**What the task asks**
Beginning with the line that mentions "and nonregular files.", reproduce every line through the last line of the entries, exactly, and only those.

(Records excerpted from a collection)
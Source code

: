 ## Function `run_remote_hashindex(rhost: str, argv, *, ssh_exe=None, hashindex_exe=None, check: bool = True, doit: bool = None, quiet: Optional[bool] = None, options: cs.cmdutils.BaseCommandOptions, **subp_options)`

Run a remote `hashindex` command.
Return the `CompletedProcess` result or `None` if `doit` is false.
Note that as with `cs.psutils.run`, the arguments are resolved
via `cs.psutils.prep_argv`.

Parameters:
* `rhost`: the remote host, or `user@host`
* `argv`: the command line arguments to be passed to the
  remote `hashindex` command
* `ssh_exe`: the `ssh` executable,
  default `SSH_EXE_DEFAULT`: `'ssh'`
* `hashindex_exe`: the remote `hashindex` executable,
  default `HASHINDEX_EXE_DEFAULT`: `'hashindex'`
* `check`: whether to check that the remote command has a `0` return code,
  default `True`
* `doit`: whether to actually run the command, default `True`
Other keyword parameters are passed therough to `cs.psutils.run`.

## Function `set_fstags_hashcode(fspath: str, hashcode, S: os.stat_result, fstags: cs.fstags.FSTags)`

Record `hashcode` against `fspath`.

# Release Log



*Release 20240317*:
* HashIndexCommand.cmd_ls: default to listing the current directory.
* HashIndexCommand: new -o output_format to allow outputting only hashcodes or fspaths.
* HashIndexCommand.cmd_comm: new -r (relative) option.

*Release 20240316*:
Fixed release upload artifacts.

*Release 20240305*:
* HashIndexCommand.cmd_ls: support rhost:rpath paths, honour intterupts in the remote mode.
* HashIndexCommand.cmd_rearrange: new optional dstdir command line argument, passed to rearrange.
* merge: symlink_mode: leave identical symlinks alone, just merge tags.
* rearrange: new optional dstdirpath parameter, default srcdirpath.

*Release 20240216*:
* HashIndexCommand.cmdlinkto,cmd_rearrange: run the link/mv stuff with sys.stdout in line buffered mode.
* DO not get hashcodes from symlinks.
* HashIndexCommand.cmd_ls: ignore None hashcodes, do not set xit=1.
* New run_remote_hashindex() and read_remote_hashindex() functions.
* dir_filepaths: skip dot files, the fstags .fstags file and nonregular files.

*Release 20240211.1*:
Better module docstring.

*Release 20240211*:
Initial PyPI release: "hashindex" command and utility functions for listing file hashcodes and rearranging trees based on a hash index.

**Output below**
* dir_filepaths: skip dot files, the fstags .fstags file and nonregular files.

*Release 20240211.1*:
Better module docstring.

*Release 20240211*:
Initial PyPI release: "hashindex" command and utility functions for listing file hashcodes and rearranging trees based on a hash index.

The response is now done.